The Lillian E. Collins Endowed Scholarship Fund
Established by family and friends of Lillian Collins in recognition of her service and dedication to the students of Hobart and William Smith and greater Geneva community. Lillian was a champion on campus for multicultural students and a staunch supporter of the Afro-Latino Alumni Association.
This important scholarship fund shall be awarded to an upper-class historically underrepresented ethnic minority student at Hobart and William Smith who is academically qualified and financially deserving. In addition, the recipients will also demonstrate a commitment to the Colleges and the Geneva community through both their service and leadership. Must be a resident or citizen of the United States.
Lillian Elizabeth Williams Collins was born on November 21, 1948 in Sanford, Fla. She migrated to Geneva in the late 1950s. In 1966, she graduated from Geneva High School and on March 6, 1967 she came to work at Hobart and William Smith Colleges.
Lillian began her HWS career as a Secretary in the Office of Publications with June L. Thomas. Over the years, she held many positions including Secretary in the Office of Alumni Relations and Administrative Assistant in the Office of Development. The majority of Lillian's tenure at the Colleges was spent as an Assistant to several Vice Presidents for Development. Currently she is a Senior Research Specialist in the Office of Advancement Services.
Lillian, or Miss Lillian as she is known to many, has witnessed the Colleges' transformation over the years, with the construction of buildings such as Emerson Hall, the Warren Hunting Smith Library/L. Thomas Melly '52 Center, and the Scandling Center, named after her good friend, the late William F. Scandling '49.
Although Lillian has spent her entire HWS career at Alumni House, she is perhaps best known for the tireless hours that she has contributed across the entire campus.
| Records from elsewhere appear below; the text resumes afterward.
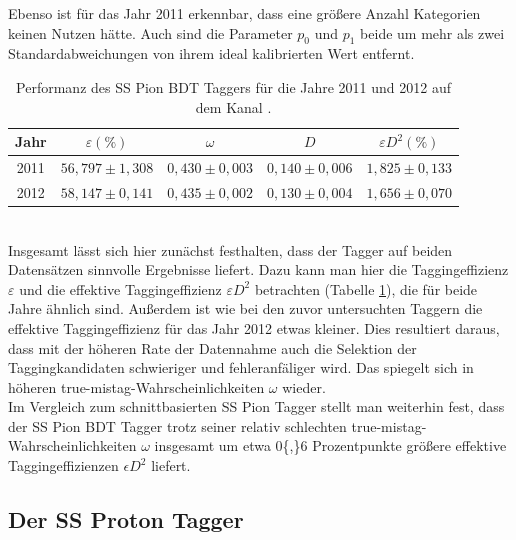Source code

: Ebenso ist für das Jahr \num{2011} erkennbar, dass eine größere Anzahl Kategorien keinen Nutzen hätte. Auch sind die Parameter $p_0$ und $p_1$ beide um mehr als zwei Standardabweichungen von ihrem ideal kalibrierten Wert entfernt.
\begin{table}[htbp]
	\centering
	\caption{Performanz des SS Pion BDT Taggers für die Jahre \num{2011} und \num{2012} auf dem Kanal \BdToDpi.}
	\label{tab:performance_SSPionBDT}
	\begin{tabular}{ccccc}
	\toprule
      Jahr & $\varepsilon(\%)$ & $\omega$ & $D$ & $\varepsilon D^2(\%)$ \\ 
      \midrule
      2011 & $56{,}797\pm1{,}308$& $0{,}430\pm0{,}003$ & $0{,}140\pm0{,}006$ & $1{,}825\pm0{,}133$\\ 
      2012 & $58{,}147\pm0{,}141$& $0{,}435\pm0{,}002$ & $0{,}130\pm0{,}004$ & $1{,}656\pm0{,}070$\\ 
      \bottomrule
	\end{tabular}
\end{table}\\
Insgesamt lässt sich hier zunächst festhalten, dass der Tagger auf beiden Datensätzen sinnvolle Ergebnisse liefert. Dazu kann man hier die Taggingeffizienz $\varepsilon$ und die effektive Taggingeffizienz $\varepsilon D^2$ betrachten (Tabelle \ref{tab:performance_SSPionBDT}), die für beide Jahre ähnlich sind. Außerdem ist wie bei den zuvor untersuchten Taggern die effektive Taggingeffizienz für das Jahr \num{2012} etwas kleiner. Dies resultiert daraus, dass mit der höheren Rate der Datennahme auch die Selektion der Taggingkandidaten schwieriger und fehleranfäliger wird. Das spiegelt sich in höheren true-mistag-Wahrscheinlichkeiten $\omega$ wieder.\\
Im Vergleich zum schnittbasierten SS Pion Tagger stellt man weiterhin fest, dass der SS Pion BDT Tagger trotz seiner relativ schlechten true-mistag-Wahrscheinlichkeiten $\omega$ insgesamt um etwa \num{0{,}6} Prozentpunkte größere effektive Taggingeffizienzen $\epsilon D^2$ liefert. 

\subsection{Der SS Proton Tagger}

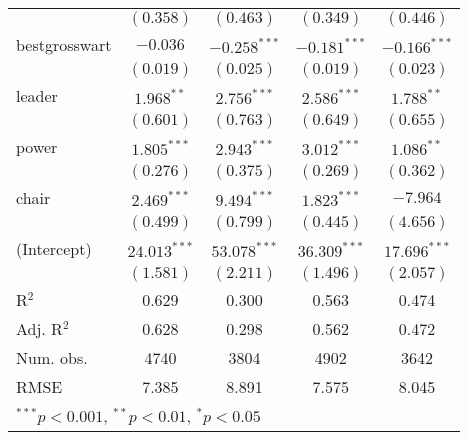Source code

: \documentclass[12pt]{article}
\begin{document}
\begin{table}
\begin{center}
\begin{tabular}{l c c c c }
			& $(0.358)$      & $(0.463)$      & $(0.349)$      & $(0.446)$      \\
			bestgrosswart          & $-0.036$       & $-0.258^{***}$ & $-0.181^{***}$ & $-0.166^{***}$ \\
			& $(0.019)$      & $(0.025)$      & $(0.019)$      & $(0.023)$      \\
			leader                 & $1.968^{**}$   & $2.756^{***}$  & $2.586^{***}$  & $1.788^{**}$   \\
			& $(0.601)$      & $(0.763)$      & $(0.649)$      & $(0.655)$      \\
			power                  & $1.805^{***}$  & $2.943^{***}$  & $3.012^{***}$  & $1.086^{**}$   \\
			& $(0.276)$      & $(0.375)$      & $(0.269)$      & $(0.362)$      \\
			chair                  & $2.469^{***}$  & $9.494^{***}$  & $1.823^{***}$  & $-7.964$       \\
			& $(0.499)$      & $(0.799)$      & $(0.445)$      & $(4.656)$      \\
			(Intercept)            & $24.013^{***}$ & $53.078^{***}$ & $36.309^{***}$ & $17.696^{***}$ \\
			& $(1.581)$      & $(2.211)$      & $(1.496)$      & $(2.057)$      \\
			\hline
			R$^2$                  & 0.629          & 0.300          & 0.563          & 0.474          \\
			Adj. R$^2$             & 0.628          & 0.298          & 0.562          & 0.472          \\
			Num. obs.              & 4740           & 3804           & 4902           & 3642           \\
			RMSE                   & 7.385          & 8.891          & 7.575          & 8.045          \\
			\hline
			\multicolumn{5}{l}{\scriptsize{$^{***}p<0.001$, $^{**}p<0.01$, $^*p<0.05$}}
		\end{tabular}
	\end{center}
\end{table}
\end{document}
A woman of few words, Lillian brings new meaning to the term servant leader. She has volunteered at campus activities, offered her services and expertise to events sponsored by organizations affiliated with the Office of Intercultural Affairs, and most importantly, has been a mother-away-from-home to an endless number of HWS students.
All students who have experienced Lillian's spirit of giving have been touched by and wholeheartedly appreciated her care packages. Lillian has also played a key role in ensuring that the Colleges were connected to the community. Any lecture, party or program that she thought would benefit someone, especially the community of color, she shared the information.
In her free time, Lillian has enjoyed serving on several boards and for many years as campus liaison for the United Way of Ontario County. In 1995, she was honored by the Geneva Chapter of the NAACP as the first recipient of the Mary Ann Mallard Community Service Award. She also received the Martin Luther King Committee Community Service Award in 2006.
The Dean James Henderson '75 Award of Merit is given to a student of color who embodies the spirit of Dean Henderson and his love of learning and athletics.
James Henderson, also known to many students as Dean Henderson, was born in Philadelphia, Pennsylvania in 1942 and in 1975, received a bachelor of science in Sociology from Hobart College.
Because of his own educational experience, Dean Henderson was keenly aware of the important role of education in helping young people build a strong foundation for life. During his 24 years of dedicated service as an administrator at HWS, he served as a counselor in the Office of Minority Affairs; the first Director of the Developmental Learning Center (later renamed the Center for Academic Support Services); Assistant to the Dean for Academic Support Services; and Assistant Dean of the Colleges in the Office of Intercultural Affairs. It was during this time that Dean Henderson developed his infamous "13 P's" (A Potent Philosophy, Preparation, and Prior Proper Planning will Positively Prevent Piss Poor Performance Permanently, but if all else fails, PRAY!) which he used as an educational model to help students understand the importance of applying themselves in their studies.
In addition to helping students, Dean Henderson was also committed to helping his community. In recognition of his involvement in community affairs, the NAACP presented Dean Henderson with the Mary Ann Mallard Community Award for "untiring and unselfish service" rendered to the community in 2004.
Dean Henderson passed away on January 26, 2007. He took great pride in assisting students with their academic performance; their success being his greatest reward. His many contributions to education and to the students at HWS and in the Geneva area have had profound and lasting imprint.